-- Data to process follows --

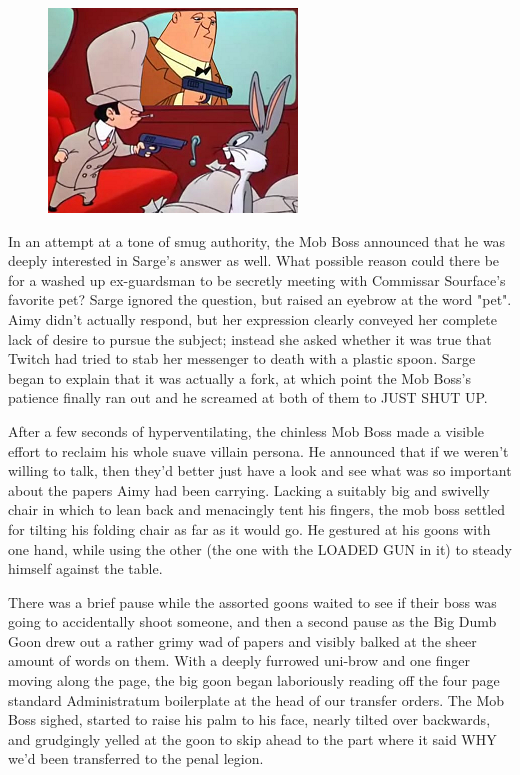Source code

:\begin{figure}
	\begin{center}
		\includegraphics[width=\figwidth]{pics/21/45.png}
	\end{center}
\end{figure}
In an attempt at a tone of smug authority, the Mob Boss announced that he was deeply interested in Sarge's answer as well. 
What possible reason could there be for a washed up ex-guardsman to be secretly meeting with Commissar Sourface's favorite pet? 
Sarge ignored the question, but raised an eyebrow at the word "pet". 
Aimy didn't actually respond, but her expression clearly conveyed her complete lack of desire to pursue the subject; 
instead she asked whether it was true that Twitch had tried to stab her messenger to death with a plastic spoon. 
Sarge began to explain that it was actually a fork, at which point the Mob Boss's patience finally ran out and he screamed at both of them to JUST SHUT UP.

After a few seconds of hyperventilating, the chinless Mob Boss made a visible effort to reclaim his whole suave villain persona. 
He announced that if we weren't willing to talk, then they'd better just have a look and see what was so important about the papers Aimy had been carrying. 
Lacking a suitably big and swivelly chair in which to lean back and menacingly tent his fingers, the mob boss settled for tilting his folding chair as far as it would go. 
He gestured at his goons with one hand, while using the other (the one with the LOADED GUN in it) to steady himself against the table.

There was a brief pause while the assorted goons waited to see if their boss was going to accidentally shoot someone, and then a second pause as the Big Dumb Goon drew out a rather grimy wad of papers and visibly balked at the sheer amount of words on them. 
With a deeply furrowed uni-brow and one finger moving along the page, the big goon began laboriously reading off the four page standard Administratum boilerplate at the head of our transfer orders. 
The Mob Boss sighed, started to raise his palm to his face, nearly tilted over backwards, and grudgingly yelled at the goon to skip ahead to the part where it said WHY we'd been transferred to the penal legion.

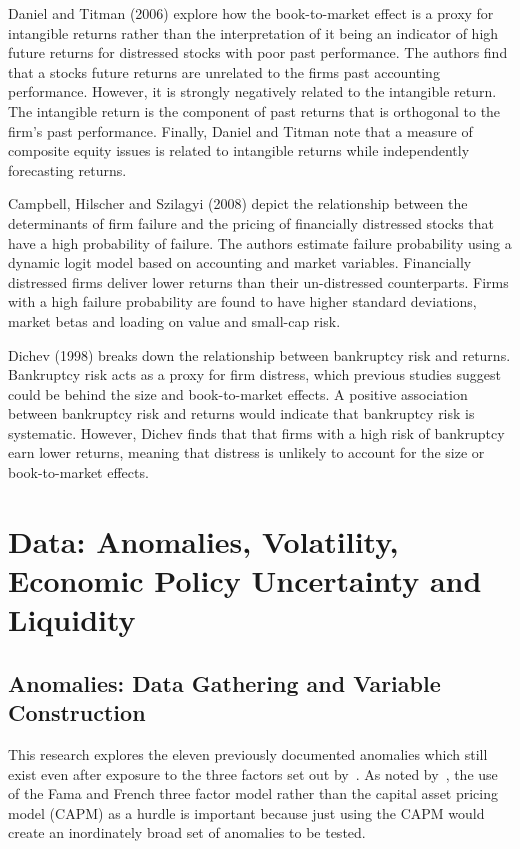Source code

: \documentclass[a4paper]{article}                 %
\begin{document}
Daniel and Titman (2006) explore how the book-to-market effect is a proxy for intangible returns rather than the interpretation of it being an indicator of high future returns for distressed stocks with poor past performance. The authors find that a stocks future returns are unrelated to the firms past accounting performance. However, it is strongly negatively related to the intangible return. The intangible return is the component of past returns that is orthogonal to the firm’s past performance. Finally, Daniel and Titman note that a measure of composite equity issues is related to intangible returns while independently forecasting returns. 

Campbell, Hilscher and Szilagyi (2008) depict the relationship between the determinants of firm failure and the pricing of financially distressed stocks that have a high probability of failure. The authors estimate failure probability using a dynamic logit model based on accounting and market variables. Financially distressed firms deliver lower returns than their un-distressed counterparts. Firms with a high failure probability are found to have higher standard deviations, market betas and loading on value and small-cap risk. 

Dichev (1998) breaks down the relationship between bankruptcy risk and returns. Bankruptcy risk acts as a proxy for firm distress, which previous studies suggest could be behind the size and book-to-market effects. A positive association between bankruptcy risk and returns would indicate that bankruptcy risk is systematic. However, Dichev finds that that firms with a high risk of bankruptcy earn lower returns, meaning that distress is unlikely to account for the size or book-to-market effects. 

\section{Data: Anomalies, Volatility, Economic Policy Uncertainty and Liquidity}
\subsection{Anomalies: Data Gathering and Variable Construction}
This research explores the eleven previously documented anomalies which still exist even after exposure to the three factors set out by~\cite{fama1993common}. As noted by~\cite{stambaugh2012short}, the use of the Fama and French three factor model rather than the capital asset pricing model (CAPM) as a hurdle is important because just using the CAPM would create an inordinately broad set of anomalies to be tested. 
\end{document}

-- Data to process concluded --

_Description of the task_
The whole listing above must be returned exactly as written, with no pictures carried over.

_Solved exercise_
Source code

:\begin{figure}
	\begin{center}
		\includegraphics[width=\figwidth]{pics/21/45.png}
	\end{center}
\end{figure}
In an attempt at a tone of smug authority, the Mob Boss announced that he was deeply interested in Sarge's answer as well. 
What possible reason could there be for a washed up ex-guardsman to be secretly meeting with Commissar Sourface's favorite pet? 
Sarge ignored the question, but raised an eyebrow at the word "pet". 
Aimy didn't actually respond, but her expression clearly conveyed her complete lack of desire to pursue the subject; 
instead she asked whether it was true that Twitch had tried to stab her messenger to death with a plastic spoon. 
Sarge began to explain that it was actually a fork, at which point the Mob Boss's patience finally ran out and he screamed at both of them to JUST SHUT UP.

After a few seconds of hyperventilating, the chinless Mob Boss made a visible effort to reclaim his whole suave villain persona. 
He announced that if we weren't willing to talk, then they'd better just have a look and see what was so important about the papers Aimy had been carrying. 
Lacking a suitably big and swivelly chair in which to lean back and menacingly tent his fingers, the mob boss settled for tilting his folding chair as far as it would go. 
He gestured at his goons with one hand, while using the other (the one with the LOADED GUN in it) to steady himself against the table.

There was a brief pause while the assorted goons waited to see if their boss was going to accidentally shoot someone, and then a second pause as the Big Dumb Goon drew out a rather grimy wad of papers and visibly balked at the sheer amount of words on them. 
With a deeply furrowed uni-brow and one finger moving along the page, the big goon began laboriously reading off the four page standard Administratum boilerplate at the head of our transfer orders. 
The Mob Boss sighed, started to raise his palm to his face, nearly tilted over backwards, and grudgingly yelled at the goon to skip ahead to the part where it said WHY we'd been transferred to the penal legion.

Source code

: \documentclass[a4paper]{article}                 %
\begin{document}
Daniel and Titman (2006) explore how the book-to-market effect is a proxy for intangible returns rather than the interpretation of it being an indicator of high future returns for distressed stocks with poor past performance. The authors find that a stocks future returns are unrelated to the firms past accounting performance. However, it is strongly negatively related to the intangible return. The intangible return is the component of past returns that is orthogonal to the firm’s past performance. Finally, Daniel and Titman note that a measure of composite equity issues is related to intangible returns while independently forecasting returns. 

Campbell, Hilscher and Szilagyi (2008) depict the relationship between the determinants of firm failure and the pricing of financially distressed stocks that have a high probability of failure. The authors estimate failure probability using a dynamic logit model based on accounting and market variables. Financially distressed firms deliver lower returns than their un-distressed counterparts. Firms with a high failure probability are found to have higher standard deviations, market betas and loading on value and small-cap risk. 

Dichev (1998) breaks down the relationship between bankruptcy risk and returns. Bankruptcy risk acts as a proxy for firm distress, which previous studies suggest could be behind the size and book-to-market effects. A positive association between bankruptcy risk and returns would indicate that bankruptcy risk is systematic. However, Dichev finds that that firms with a high risk of bankruptcy earn lower returns, meaning that distress is unlikely to account for the size or book-to-market effects. 

\section{Data: Anomalies, Volatility, Economic Policy Uncertainty and Liquidity}
\subsection{Anomalies: Data Gathering and Variable Construction}
This research explores the eleven previously documented anomalies which still exist even after exposure to the three factors set out by~\cite{fama1993common}. As noted by~\cite{stambaugh2012short}, the use of the Fama and French three factor model rather than the capital asset pricing model (CAPM) as a hurdle is important because just using the CAPM would create an inordinately broad set of anomalies to be tested. 
\end{document}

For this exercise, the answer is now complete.